BEGIN
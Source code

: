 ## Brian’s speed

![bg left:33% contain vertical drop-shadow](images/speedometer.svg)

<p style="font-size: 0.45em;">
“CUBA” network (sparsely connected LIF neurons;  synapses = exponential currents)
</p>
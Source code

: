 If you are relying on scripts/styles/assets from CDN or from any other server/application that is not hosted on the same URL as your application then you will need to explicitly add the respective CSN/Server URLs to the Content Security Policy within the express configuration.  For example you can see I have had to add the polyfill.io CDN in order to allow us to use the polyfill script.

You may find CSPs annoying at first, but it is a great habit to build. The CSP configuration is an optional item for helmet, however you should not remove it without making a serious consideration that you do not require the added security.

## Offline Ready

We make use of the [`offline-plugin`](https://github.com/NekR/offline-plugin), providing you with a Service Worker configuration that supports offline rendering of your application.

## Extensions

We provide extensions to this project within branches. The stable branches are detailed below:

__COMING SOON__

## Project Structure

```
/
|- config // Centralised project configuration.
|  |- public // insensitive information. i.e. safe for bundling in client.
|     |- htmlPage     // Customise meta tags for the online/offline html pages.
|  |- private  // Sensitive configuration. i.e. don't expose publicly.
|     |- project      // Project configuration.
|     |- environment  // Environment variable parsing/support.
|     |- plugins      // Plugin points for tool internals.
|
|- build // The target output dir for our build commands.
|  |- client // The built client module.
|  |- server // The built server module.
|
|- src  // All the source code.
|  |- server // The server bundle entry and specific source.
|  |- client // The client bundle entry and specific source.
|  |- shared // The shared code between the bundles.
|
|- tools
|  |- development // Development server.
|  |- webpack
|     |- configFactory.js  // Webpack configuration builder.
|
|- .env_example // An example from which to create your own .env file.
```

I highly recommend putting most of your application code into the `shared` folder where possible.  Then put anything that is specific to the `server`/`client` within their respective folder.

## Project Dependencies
END
BEGIN
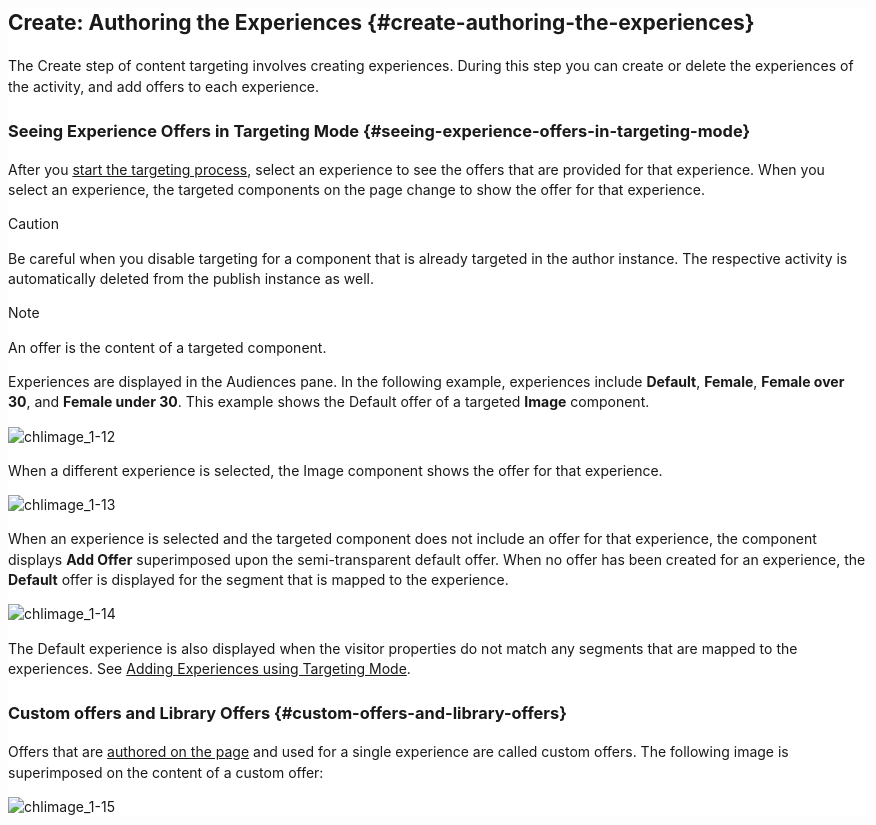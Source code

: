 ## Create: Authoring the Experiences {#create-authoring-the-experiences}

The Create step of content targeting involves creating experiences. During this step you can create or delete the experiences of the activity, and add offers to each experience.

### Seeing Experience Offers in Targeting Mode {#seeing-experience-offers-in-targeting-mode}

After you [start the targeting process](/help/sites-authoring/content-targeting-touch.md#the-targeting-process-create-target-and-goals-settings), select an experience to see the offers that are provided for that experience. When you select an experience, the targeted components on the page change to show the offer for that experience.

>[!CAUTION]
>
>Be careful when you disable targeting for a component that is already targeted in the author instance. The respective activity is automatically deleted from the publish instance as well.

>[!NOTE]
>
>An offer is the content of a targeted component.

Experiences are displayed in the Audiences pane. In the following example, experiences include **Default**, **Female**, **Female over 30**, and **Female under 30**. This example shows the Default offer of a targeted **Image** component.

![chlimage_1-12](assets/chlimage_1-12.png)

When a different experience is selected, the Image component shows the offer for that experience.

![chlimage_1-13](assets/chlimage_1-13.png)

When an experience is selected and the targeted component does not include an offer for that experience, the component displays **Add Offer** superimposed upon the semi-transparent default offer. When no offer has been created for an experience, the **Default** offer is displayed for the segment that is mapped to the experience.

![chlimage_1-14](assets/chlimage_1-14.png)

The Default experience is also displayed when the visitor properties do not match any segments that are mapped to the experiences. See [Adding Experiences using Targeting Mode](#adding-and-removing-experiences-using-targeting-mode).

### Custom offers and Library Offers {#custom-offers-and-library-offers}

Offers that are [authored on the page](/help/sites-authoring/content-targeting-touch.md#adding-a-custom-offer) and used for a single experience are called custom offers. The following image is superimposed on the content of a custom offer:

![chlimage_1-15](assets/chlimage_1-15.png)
END
BEGIN
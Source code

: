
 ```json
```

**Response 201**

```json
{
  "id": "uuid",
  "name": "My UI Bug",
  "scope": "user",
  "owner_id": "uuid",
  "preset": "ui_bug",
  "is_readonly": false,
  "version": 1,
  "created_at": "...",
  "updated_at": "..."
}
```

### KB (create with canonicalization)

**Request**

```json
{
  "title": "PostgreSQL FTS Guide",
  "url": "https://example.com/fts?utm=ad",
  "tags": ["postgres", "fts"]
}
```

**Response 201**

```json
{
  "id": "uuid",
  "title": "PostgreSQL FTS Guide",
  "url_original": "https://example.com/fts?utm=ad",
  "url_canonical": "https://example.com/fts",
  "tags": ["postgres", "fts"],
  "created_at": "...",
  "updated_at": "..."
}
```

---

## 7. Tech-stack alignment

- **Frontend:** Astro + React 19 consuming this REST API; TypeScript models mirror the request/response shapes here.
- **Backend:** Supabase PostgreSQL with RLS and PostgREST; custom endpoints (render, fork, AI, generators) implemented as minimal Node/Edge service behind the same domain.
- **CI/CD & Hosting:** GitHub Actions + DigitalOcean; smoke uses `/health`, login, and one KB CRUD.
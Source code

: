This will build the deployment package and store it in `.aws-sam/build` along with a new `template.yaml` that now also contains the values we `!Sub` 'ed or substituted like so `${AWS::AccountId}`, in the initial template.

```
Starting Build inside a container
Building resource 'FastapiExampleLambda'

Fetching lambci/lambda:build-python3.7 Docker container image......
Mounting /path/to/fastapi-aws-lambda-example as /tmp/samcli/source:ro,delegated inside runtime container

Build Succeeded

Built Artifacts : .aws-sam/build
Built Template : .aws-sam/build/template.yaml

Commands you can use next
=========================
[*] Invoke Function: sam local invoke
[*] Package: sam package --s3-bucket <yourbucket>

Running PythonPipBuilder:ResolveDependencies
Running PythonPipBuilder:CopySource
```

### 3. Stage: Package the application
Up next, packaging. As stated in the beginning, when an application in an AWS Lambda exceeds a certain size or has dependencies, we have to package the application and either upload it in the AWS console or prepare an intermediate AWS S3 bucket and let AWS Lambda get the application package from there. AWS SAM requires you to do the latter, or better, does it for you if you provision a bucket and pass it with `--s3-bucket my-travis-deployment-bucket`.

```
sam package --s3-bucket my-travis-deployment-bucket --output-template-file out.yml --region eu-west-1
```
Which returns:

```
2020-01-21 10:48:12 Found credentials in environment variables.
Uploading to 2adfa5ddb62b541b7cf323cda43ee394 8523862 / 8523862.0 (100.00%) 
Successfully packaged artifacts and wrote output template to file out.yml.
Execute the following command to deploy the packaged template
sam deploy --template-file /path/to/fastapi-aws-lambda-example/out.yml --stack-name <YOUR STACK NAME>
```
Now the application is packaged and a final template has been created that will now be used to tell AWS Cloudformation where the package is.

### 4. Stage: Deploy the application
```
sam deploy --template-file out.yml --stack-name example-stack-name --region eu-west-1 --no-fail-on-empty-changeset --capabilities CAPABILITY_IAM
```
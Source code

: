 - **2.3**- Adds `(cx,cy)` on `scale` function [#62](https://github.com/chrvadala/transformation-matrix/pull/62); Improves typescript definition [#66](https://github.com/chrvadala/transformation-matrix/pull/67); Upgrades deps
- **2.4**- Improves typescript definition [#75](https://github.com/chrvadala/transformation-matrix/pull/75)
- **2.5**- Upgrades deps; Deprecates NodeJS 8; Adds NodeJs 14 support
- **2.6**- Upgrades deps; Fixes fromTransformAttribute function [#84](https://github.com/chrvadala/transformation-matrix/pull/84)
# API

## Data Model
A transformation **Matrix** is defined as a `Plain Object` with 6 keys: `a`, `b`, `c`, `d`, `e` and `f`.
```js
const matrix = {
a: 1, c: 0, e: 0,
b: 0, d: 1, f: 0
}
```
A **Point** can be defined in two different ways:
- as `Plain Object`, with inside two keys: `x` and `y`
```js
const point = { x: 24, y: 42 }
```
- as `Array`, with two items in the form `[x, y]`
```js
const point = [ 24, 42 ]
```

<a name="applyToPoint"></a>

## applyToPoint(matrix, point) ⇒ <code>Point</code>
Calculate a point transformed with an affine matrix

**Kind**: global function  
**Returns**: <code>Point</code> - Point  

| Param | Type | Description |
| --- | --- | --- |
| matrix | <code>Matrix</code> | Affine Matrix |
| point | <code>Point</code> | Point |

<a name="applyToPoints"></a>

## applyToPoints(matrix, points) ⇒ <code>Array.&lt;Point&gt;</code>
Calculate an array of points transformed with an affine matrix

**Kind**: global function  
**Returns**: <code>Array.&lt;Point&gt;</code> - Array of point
END
**About this exercise**:
Wherever the word "server" appears in the entries above, copy that whole line.

**Output for this exercise**:
: If you are relying on scripts/styles/assets from CDN or from any other server/application that is not hosted on the same URL as your application then you will need to explicitly add the respective CSN/Server URLs to the Content Security Policy within the express configuration.  For example you can see I have had to add the polyfill.io CDN in order to allow us to use the polyfill script.
|  |- server // The built server module.
|  |- server // The server bundle entry and specific source.
|  |- development // Development server.
I highly recommend putting most of your application code into the `shared` folder where possible.  Then put anything that is specific to the `server`/`client` within their respective folder.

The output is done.